## EXERCISE GOAL
Among the lines below, take the one holding "matches. Conservative interpretation;", the one holding "applies each rule's", and all lines between them. Set them down exactly.

## DATA IN THIS EXERCISE

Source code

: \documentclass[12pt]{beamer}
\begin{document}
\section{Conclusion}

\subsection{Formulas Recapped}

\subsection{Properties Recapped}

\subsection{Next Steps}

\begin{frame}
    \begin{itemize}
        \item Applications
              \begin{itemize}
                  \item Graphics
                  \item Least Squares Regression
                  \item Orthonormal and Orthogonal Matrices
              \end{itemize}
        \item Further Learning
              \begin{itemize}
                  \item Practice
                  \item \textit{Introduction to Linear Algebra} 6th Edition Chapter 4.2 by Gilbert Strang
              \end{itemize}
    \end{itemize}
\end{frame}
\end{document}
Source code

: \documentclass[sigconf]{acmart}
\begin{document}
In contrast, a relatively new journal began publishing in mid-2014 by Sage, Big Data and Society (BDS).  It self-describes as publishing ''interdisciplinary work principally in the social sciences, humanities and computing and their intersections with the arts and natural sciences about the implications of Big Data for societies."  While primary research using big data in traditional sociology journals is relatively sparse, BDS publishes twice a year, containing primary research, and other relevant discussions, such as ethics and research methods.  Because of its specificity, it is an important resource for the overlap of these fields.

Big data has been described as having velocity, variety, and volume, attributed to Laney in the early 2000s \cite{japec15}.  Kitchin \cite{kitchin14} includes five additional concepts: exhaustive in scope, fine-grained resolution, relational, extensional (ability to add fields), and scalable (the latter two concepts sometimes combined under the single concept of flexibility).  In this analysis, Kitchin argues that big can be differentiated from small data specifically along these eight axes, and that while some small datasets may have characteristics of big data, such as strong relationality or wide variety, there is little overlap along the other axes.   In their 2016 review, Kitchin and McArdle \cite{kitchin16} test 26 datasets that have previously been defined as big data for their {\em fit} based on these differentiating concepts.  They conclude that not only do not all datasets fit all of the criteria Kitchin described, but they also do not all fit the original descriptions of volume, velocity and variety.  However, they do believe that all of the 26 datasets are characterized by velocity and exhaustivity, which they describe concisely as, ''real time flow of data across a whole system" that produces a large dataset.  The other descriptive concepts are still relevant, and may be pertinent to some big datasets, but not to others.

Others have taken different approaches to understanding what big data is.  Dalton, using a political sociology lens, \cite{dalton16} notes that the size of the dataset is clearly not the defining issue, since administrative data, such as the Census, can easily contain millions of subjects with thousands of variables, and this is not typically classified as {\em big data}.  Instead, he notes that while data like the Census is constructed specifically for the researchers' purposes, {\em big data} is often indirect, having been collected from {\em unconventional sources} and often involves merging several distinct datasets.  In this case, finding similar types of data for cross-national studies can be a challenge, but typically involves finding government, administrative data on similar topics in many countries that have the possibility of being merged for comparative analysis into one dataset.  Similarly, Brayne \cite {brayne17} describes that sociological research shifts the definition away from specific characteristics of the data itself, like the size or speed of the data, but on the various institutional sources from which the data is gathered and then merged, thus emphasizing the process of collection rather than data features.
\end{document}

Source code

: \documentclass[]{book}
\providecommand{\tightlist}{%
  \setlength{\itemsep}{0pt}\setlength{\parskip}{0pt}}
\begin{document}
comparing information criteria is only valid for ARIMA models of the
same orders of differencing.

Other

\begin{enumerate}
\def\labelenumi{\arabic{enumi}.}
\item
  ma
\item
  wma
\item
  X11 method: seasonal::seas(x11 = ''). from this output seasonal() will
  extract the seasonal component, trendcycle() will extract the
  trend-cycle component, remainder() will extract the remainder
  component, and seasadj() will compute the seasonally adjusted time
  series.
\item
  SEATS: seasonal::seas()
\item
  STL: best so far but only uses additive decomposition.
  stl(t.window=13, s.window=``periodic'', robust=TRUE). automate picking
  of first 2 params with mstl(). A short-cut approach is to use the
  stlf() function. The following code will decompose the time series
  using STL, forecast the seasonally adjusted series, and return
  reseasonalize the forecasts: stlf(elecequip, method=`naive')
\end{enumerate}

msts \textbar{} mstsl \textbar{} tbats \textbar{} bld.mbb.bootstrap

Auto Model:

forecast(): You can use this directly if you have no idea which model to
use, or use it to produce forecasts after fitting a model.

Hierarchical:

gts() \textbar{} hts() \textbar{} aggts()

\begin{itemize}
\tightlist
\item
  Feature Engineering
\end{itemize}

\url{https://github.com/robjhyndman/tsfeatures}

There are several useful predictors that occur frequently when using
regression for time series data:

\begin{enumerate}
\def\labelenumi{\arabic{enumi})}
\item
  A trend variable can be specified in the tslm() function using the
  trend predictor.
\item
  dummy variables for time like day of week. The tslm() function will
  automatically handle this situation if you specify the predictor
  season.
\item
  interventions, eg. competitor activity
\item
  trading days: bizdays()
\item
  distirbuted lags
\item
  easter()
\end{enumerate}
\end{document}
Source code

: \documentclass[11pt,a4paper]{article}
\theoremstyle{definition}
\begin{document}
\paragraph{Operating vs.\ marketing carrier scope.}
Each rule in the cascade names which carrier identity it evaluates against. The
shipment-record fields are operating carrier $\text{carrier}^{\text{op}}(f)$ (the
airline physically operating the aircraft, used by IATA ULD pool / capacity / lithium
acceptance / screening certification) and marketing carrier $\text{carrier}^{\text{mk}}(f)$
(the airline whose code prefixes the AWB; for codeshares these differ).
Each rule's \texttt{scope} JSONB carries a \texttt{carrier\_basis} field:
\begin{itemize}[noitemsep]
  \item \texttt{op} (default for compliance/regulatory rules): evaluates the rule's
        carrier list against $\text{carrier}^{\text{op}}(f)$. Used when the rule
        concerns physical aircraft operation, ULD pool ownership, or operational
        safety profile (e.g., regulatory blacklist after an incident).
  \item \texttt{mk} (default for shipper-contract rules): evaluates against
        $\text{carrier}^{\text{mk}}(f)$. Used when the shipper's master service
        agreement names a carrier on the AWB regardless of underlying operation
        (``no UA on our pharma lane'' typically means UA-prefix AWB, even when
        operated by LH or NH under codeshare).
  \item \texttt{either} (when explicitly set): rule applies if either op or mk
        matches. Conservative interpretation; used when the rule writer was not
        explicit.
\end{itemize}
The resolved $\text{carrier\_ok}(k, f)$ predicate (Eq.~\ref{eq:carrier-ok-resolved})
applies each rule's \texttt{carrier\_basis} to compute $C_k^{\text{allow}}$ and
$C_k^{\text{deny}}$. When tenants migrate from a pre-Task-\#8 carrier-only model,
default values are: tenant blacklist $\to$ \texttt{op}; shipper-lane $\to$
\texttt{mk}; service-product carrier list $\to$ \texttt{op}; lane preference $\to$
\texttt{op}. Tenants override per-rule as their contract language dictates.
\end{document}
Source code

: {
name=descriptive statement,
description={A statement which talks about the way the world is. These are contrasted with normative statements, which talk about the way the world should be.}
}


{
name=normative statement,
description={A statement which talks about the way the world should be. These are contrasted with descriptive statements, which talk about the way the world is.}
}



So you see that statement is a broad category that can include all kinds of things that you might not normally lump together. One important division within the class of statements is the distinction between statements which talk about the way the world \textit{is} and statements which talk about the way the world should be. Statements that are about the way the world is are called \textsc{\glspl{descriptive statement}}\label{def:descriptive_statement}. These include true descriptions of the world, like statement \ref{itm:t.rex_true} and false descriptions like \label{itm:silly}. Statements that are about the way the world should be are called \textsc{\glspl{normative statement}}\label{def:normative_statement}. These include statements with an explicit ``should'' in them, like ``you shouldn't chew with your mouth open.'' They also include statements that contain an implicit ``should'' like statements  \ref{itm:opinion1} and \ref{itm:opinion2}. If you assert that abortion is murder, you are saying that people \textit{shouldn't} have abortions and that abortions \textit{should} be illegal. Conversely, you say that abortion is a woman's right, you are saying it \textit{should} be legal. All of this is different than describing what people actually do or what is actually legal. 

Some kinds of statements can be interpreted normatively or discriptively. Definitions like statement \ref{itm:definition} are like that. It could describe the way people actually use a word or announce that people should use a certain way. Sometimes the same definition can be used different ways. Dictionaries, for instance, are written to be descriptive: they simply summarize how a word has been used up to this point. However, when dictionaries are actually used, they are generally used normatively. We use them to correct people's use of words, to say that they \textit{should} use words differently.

## ANSWER
        matches. Conservative interpretation; used when the rule writer was not
        explicit.
\end{itemize}
The resolved $\text{carrier\_ok}(k, f)$ predicate (Eq.~\ref{eq:carrier-ok-resolved})
applies each rule's \texttt{carrier\_basis} to compute $C_k^{\text{allow}}$ and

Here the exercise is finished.